Hay tres ranitas sobre una piedra y una decide brincar. ¿Cuántas ranitas quedan sobre la piedra?
Cualquier respuesta es correcta. Quedan tres (porque la que decidió brincar todavía no lo ha hecho), quedan dos (porque efectivamente la que decidió brincar lo hizo), queda una (porque la que decidió brincar lo hizo y otra decidió imitarla), etc. La intención de hacer algo, plasmada en la decisión explícita de hacerlo, nos aproxima a la acción efectiva, pero no hay una operación automática que garantice que toda decisión nos conducirá a una acción.
Entre la intención y la acción existe una brecha que, si no se rellena de algún modo eficiente, hace que la intención se pierda en el camino, que no conduzca a ninguna acción y se convierta en vana palabrería. Una expresión popular lo afirma cuando se dice que “del dicho al hecho hay un largo trecho”. La autorregulación es la llamada a cerrar esa brecha.
La intención de hacer algo es la expresión más usual de toda decisión. Esa intención es, la mayoría de las veces, implícita, pero también las decisiones implícitas que se toman de manera automática debieron ser, en algún momento, explícitas.

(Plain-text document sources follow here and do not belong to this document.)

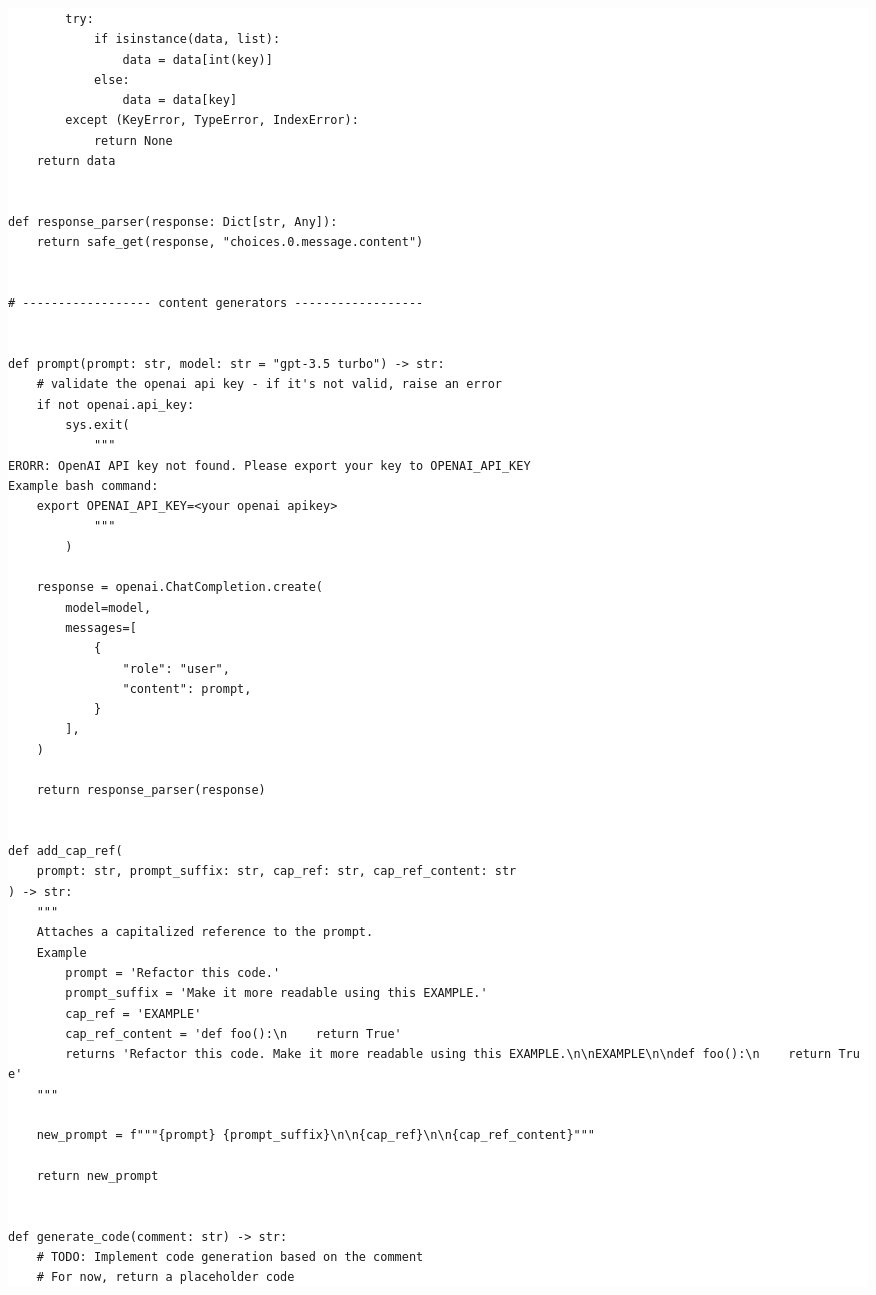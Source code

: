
 ```
        try:
            if isinstance(data, list):
                data = data[int(key)]
            else:
                data = data[key]
        except (KeyError, TypeError, IndexError):
            return None
    return data


def response_parser(response: Dict[str, Any]):
    return safe_get(response, "choices.0.message.content")


# ------------------ content generators ------------------


def prompt(prompt: str, model: str = "gpt-3.5 turbo") -> str:
    # validate the openai api key - if it's not valid, raise an error
    if not openai.api_key:
        sys.exit(
            """
ERORR: OpenAI API key not found. Please export your key to OPENAI_API_KEY
Example bash command:
    export OPENAI_API_KEY=<your openai apikey>
            """
        )

    response = openai.ChatCompletion.create(
        model=model,
        messages=[
            {
                "role": "user",
                "content": prompt,
            }
        ],
    )

    return response_parser(response)


def add_cap_ref(
    prompt: str, prompt_suffix: str, cap_ref: str, cap_ref_content: str
) -> str:
    """
    Attaches a capitalized reference to the prompt.
    Example
        prompt = 'Refactor this code.'
        prompt_suffix = 'Make it more readable using this EXAMPLE.'
        cap_ref = 'EXAMPLE'
        cap_ref_content = 'def foo():\n    return True'
        returns 'Refactor this code. Make it more readable using this EXAMPLE.\n\nEXAMPLE\n\ndef foo():\n    return True'
    """

    new_prompt = f"""{prompt} {prompt_suffix}\n\n{cap_ref}\n\n{cap_ref_content}"""

    return new_prompt


def generate_code(comment: str) -> str:
    # TODO: Implement code generation based on the comment
    # For now, return a placeholder code
```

De manera automática, por ejemplo, tomamos la decisión de abordar el autobús que nos acerca más al sitio al que nos dirigimos y repetimos esta acción día tras día sin que exista alguna deliberación explícita. Si en algún momento descubriéramos una ruta mejor, entonces tomaríamos la decisión explícita de viajar siguiendo la nueva ruta y cambiaríamos nuestros planes para poner en marcha esta nueva decisión (dirigirnos a la parada de la nueva ruta). No obstante, el resultado final sería que la nueva decisión volvería a convertirse en una rutina automática de decisiones implícitas, algo que haríamos, una vez más, día tras día.

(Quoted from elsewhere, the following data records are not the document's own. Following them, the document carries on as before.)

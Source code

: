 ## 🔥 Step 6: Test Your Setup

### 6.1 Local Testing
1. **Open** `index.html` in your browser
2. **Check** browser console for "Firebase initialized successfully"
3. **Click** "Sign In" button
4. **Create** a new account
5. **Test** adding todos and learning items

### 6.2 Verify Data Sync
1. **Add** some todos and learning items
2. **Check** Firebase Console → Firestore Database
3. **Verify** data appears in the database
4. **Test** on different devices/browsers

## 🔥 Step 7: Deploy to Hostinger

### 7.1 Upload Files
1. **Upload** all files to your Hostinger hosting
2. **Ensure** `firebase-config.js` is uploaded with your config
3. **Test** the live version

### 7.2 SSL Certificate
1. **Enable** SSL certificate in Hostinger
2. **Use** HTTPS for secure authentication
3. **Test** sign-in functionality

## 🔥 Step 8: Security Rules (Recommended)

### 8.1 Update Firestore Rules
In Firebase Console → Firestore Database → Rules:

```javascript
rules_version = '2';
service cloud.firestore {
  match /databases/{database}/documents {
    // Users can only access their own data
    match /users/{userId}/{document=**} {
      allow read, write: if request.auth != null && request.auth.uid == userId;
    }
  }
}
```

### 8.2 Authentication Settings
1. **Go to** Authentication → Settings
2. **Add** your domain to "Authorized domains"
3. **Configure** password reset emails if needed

Para poner en práctica la intención (para “brincar” en el ejemplo de la ranita) es necesario adoptar un plan, algo que técnicamente se conoce como “intención de implementación”. Siguiendo el ejemplo del autobús, el plan sería dirigirnos a una parada en la cual podamos abordar la nueva ruta elegida. Si la parada de la nueva ruta está más lejos de nuestra casa que la de la ruta anterior, ahora tendremos que salir más temprano para no llegar tarde a nuestro destino, ese es uno de los costos de la nueva ruta y tendremos que ponerlo en la balanza junto a los beneficios (por ejemplo: la nueva ruta tiene más cupos disponibles para viajar sentado, o en ella viajan más personas conocidas con las que me gusta encontrarme). La evaluación de los pros y contras es una herramienta útil para llegar finalmente a la decisión explícita de utilizar o no la nueva ruta.

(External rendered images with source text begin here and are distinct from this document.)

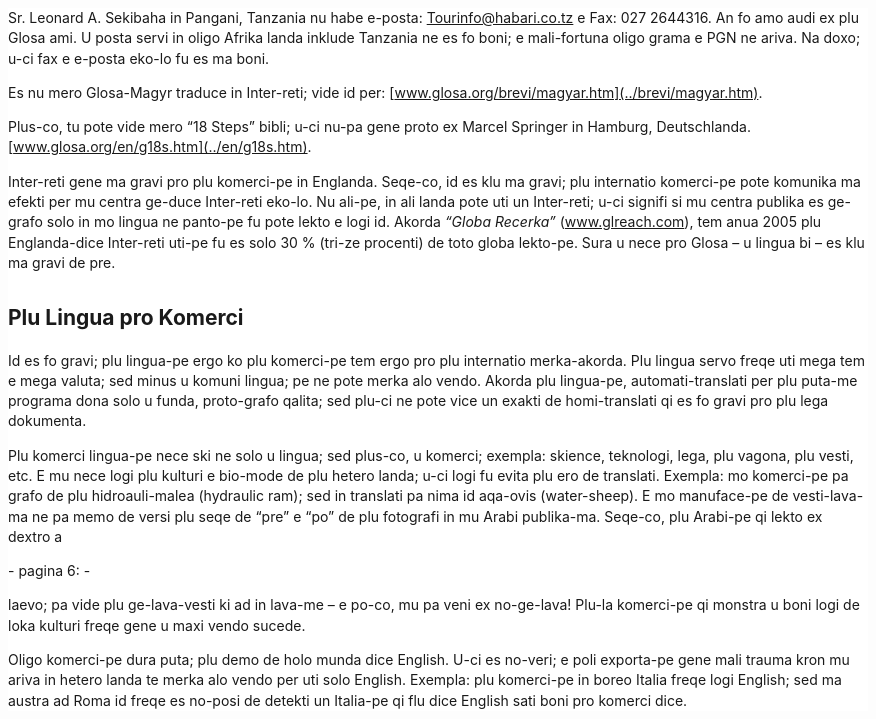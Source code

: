 Sr. Leonard A. Sekibaha in Pangani, Tanzania nu habe e-posta:
Tourinfo@habari.co.tz e Fax: 027 2644316. An fo amo audi ex plu Glosa
ami. U posta servi in oligo Afrika landa inklude Tanzania ne es fo boni;
e mali-fortuna oligo grama e PGN ne ariva. Na doxo; u-ci fax e e-posta
eko-lo fu es ma boni.

Es nu mero Glosa-Magyr traduce in Inter-reti; vide id per:
[www.glosa.org/brevi/magyar.htm](../brevi/magyar.htm).

Plus-co, tu pote vide mero “18 Steps” bibli; u-ci nu-pa gene proto ex
Marcel Springer in Hamburg, Deutschlanda.
[www.glosa.org/en/g18s.htm](../en/g18s.htm).

Inter-reti gene ma gravi pro plu komerci-pe in Englanda. Seqe-co, id es
klu ma gravi; plu internatio komerci-pe pote komunika ma efekti per mu
centra ge-duce Inter-reti eko-lo. Nu ali-pe, in ali landa pote uti un
Inter-reti; u-ci signifi si mu centra publika es ge-grafo solo in mo
lingua ne panto-pe fu pote lekto e logi id. Akorda *“Globa Recerka”*
(www.glreach.com), tem anua 2005 plu Englanda-dice Inter-reti uti-pe fu
es solo 30 % (tri-ze procenti) de toto globa lekto-pe. Sura u nece pro
Glosa – u lingua bi – es klu ma gravi de pre.

  
  
  
<span id="plu_lingua_pro_komerci"></span>

## Plu Lingua pro Komerci

Id es fo gravi; plu lingua-pe ergo ko plu komerci-pe tem ergo pro plu
internatio merka-akorda. Plu lingua servo freqe uti mega tem e mega
valuta; sed minus u komuni lingua; pe ne pote merka alo vendo. Akorda
plu lingua-pe, automati-translati per plu puta-me programa dona solo u
funda, proto-grafo qalita; sed plu-ci ne pote vice un exakti de
homi-translati qi es fo gravi pro plu lega dokumenta.

Plu komerci lingua-pe nece ski ne solo u lingua; sed plus-co, u komerci;
exempla: skience, teknologi, lega, plu vagona, plu vesti, etc. E mu nece
logi plu kulturi e bio-mode de plu hetero landa; u-ci logi fu evita plu
ero de translati. Exempla: mo komerci-pe pa grafo de plu hidroauli-malea
(hydraulic ram); sed in translati pa nima id aqa-ovis (water-sheep). E
mo manuface-pe de vesti-lava-ma ne pa memo de versi plu seqe de “pre” e
“po” de plu fotografi in mu Arabi publika-ma. Seqe-co, plu Arabi-pe qi
lekto ex dextro a

  

\- pagina 6: -

  

laevo; pa vide plu ge-lava-vesti ki ad in lava-me – e po-co, mu pa veni
ex no-ge-lava\! Plu-la komerci-pe qi monstra u boni logi de loka kulturi
freqe gene u maxi vendo sucede.

Oligo komerci-pe dura puta; plu demo de holo munda dice English. U-ci es
no-veri; e poli exporta-pe gene mali trauma kron mu ariva in hetero
landa te merka alo vendo per uti solo English. Exempla: plu komerci-pe
in boreo Italia freqe logi English; sed ma austra ad Roma id freqe es
no-posi de detekti un Italia-pe qi flu dice English sati boni pro
komerci dice.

El ejemplo anterior parece bastante sencillo y fácil de implementar. Otras situaciones cotidianas pueden ser más complejas, pero la dinámica sigue siendo la misma.
Hoy, mientras leía el periódico antes de escribir esta nota, me encontré con un artículo titulado: “La infidelidad masculina vista por la ciencia”. En el texto, se resume la evidencia científica que se dispone del tema y se abre el diálogo a la cuestión de si la infidelidad en el hombre es un asunto de índole genética e inevitable o si, por el contrario, se trata de algo que está más sujeto a las decisiones personales, la cultura y la psicología (ver http://www.eltiempo.com/estilo-de-vida/salud/infidelidad-masculina-segun-la-ciencia/16599503).
Por tratarse de un artículo “ligero” escrito por un periodista y publicado en un diario y no de un artículo “pesado” escrito por un especialista que se publica en una revista científica (ej. un meta-análisis sobre el tema de la infidelidad masculina), puedo tomarlo para ilustrar una situación cotidiana.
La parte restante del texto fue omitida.